▸ **What you are asked to do**: Find the line with "A processor in" in the entries below. Repeat it, every following line, and the line with "#### User Mode", exactly and with nothing added.

—————

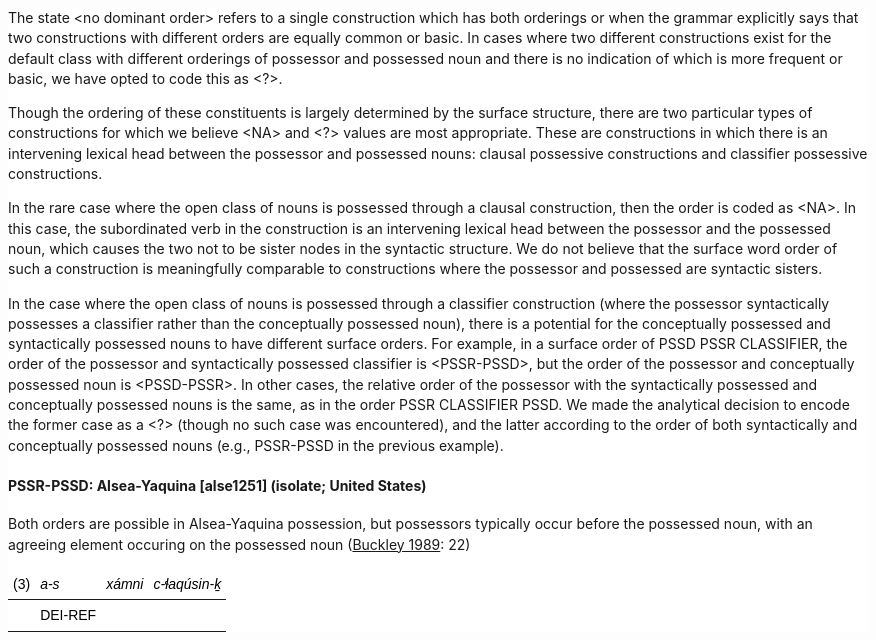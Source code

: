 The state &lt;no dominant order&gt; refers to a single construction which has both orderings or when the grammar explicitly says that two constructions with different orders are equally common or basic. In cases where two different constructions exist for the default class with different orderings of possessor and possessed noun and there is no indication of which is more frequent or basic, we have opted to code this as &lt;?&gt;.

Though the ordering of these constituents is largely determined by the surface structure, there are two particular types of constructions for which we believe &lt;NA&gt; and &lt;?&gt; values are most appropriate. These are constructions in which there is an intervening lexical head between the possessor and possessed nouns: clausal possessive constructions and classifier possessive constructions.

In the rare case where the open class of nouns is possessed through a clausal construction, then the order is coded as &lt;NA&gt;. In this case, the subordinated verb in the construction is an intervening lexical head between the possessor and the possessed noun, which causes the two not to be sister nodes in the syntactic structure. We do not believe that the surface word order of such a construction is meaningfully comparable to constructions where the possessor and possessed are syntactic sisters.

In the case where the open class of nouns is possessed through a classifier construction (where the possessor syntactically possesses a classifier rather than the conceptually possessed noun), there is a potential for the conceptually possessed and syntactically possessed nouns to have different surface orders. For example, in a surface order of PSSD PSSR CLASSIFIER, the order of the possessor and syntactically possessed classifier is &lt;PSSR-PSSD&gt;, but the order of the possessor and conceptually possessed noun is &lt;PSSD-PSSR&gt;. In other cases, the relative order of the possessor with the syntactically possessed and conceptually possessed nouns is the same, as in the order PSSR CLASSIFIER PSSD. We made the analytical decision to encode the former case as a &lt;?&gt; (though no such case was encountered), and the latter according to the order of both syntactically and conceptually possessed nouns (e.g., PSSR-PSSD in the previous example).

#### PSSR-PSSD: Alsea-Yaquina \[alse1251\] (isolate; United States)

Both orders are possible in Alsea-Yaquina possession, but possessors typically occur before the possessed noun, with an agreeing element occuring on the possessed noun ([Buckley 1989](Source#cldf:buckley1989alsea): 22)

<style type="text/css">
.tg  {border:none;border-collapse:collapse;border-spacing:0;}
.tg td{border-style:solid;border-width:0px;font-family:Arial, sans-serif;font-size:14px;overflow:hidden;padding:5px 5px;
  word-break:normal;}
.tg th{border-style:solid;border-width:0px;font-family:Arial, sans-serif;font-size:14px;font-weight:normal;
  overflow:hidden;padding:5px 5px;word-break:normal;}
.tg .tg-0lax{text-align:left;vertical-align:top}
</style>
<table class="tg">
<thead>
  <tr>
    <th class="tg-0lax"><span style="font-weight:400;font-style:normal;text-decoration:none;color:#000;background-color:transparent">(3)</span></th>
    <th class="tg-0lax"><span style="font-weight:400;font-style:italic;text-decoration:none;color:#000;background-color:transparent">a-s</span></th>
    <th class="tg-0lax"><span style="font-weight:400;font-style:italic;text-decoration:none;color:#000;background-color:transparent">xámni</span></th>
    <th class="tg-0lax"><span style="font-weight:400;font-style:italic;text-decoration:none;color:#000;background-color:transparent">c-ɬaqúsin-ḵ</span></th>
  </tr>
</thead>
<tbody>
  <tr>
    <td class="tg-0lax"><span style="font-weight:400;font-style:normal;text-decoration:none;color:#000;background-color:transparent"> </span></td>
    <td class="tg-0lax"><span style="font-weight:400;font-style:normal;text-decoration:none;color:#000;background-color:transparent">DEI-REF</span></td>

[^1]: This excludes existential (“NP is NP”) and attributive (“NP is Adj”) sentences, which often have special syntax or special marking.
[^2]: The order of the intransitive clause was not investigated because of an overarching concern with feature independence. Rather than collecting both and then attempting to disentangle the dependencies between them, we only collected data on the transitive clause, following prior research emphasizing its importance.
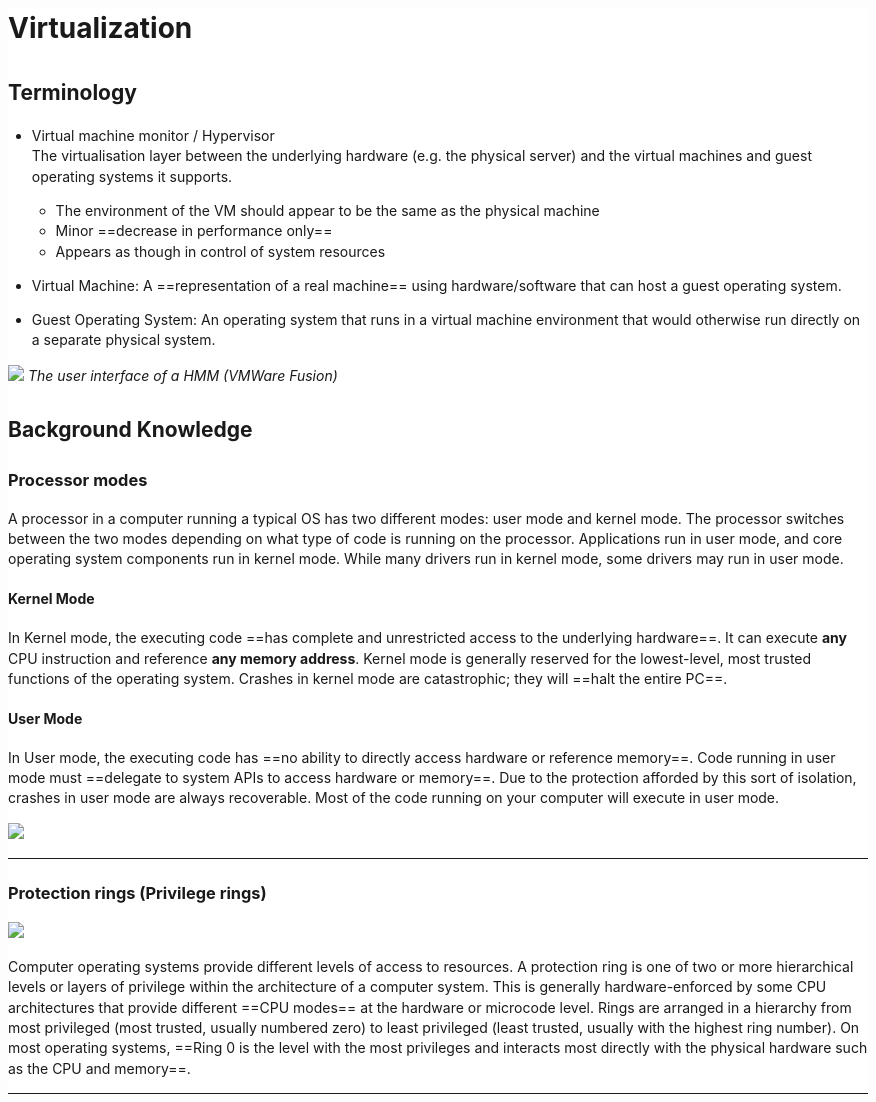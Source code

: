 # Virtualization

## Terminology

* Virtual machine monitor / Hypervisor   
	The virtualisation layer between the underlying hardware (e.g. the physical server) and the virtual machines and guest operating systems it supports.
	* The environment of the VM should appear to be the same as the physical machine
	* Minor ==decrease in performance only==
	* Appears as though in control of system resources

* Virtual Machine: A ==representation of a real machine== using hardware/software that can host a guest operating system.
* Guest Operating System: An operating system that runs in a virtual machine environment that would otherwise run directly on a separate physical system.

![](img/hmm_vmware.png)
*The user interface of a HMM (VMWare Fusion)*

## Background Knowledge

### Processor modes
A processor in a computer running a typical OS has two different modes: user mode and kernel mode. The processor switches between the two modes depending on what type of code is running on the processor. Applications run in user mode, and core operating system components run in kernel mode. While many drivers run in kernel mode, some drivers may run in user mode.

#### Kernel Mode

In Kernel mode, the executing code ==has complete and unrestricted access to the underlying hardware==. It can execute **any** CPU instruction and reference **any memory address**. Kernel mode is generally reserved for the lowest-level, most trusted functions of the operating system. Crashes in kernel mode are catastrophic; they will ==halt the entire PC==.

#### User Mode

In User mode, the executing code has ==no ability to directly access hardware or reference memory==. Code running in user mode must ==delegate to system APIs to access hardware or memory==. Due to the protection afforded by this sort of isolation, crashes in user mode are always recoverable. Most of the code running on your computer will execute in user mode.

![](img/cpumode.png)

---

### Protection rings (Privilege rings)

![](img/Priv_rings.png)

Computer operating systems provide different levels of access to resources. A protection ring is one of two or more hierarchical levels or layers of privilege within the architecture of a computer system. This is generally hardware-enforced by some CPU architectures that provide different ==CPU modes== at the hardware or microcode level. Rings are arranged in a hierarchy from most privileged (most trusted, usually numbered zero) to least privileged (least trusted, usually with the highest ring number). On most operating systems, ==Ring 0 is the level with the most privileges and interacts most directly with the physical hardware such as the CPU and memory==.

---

—————

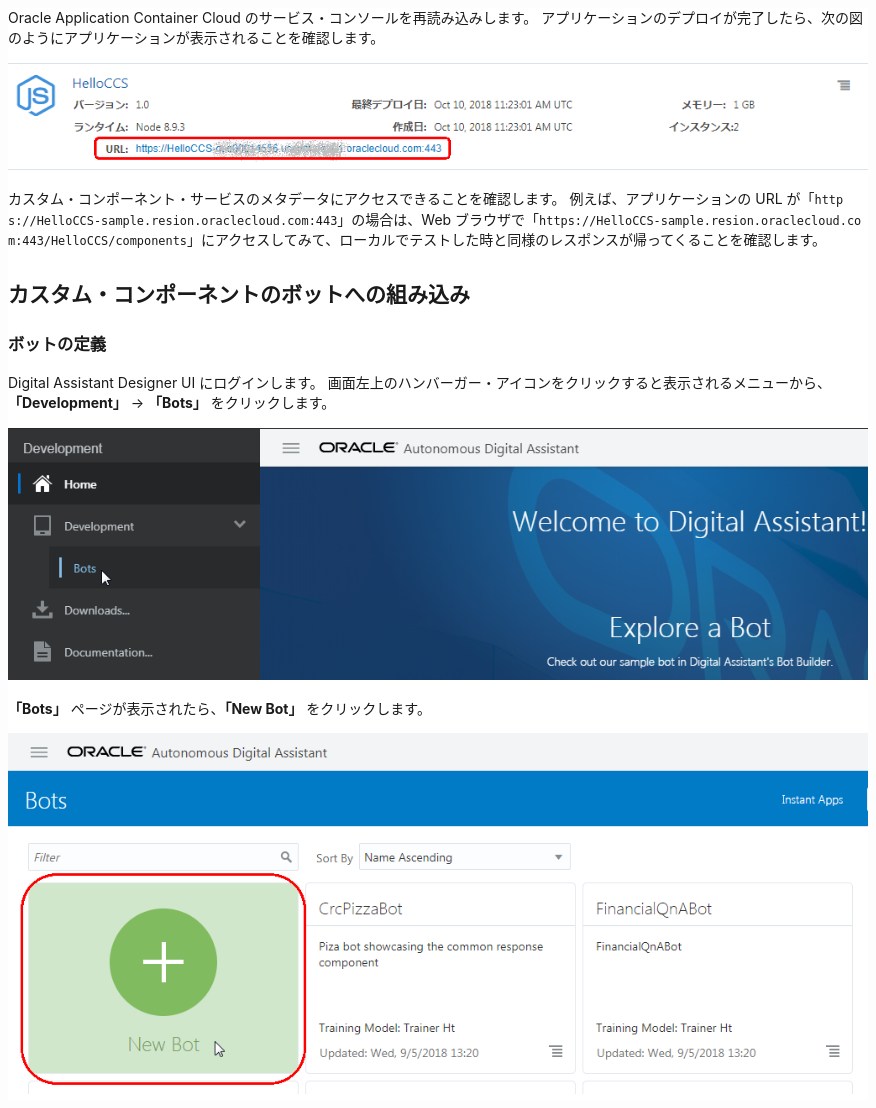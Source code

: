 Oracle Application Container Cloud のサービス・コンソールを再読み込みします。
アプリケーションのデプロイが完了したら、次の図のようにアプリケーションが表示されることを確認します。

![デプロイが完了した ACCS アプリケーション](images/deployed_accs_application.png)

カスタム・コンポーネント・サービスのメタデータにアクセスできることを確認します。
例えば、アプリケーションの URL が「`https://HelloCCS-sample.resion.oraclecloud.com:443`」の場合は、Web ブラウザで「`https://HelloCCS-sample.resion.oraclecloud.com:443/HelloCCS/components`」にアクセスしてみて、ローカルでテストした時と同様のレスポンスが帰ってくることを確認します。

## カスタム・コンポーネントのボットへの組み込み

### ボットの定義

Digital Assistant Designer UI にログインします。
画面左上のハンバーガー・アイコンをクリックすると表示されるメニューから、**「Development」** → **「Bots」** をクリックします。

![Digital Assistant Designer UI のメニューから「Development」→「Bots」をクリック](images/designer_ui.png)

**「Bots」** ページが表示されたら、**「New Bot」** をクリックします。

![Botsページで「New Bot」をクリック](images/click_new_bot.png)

—————

▸ **Final answer**:
A processor in a computer running a typical OS has two different modes: user mode and kernel mode. The processor switches between the two modes depending on what type of code is running on the processor. Applications run in user mode, and core operating system components run in kernel mode. While many drivers run in kernel mode, some drivers may run in user mode.

#### Kernel Mode

In Kernel mode, the executing code ==has complete and unrestricted access to the underlying hardware==. It can execute **any** CPU instruction and reference **any memory address**. Kernel mode is generally reserved for the lowest-level, most trusted functions of the operating system. Crashes in kernel mode are catastrophic; they will ==halt the entire PC==.

#### User Mode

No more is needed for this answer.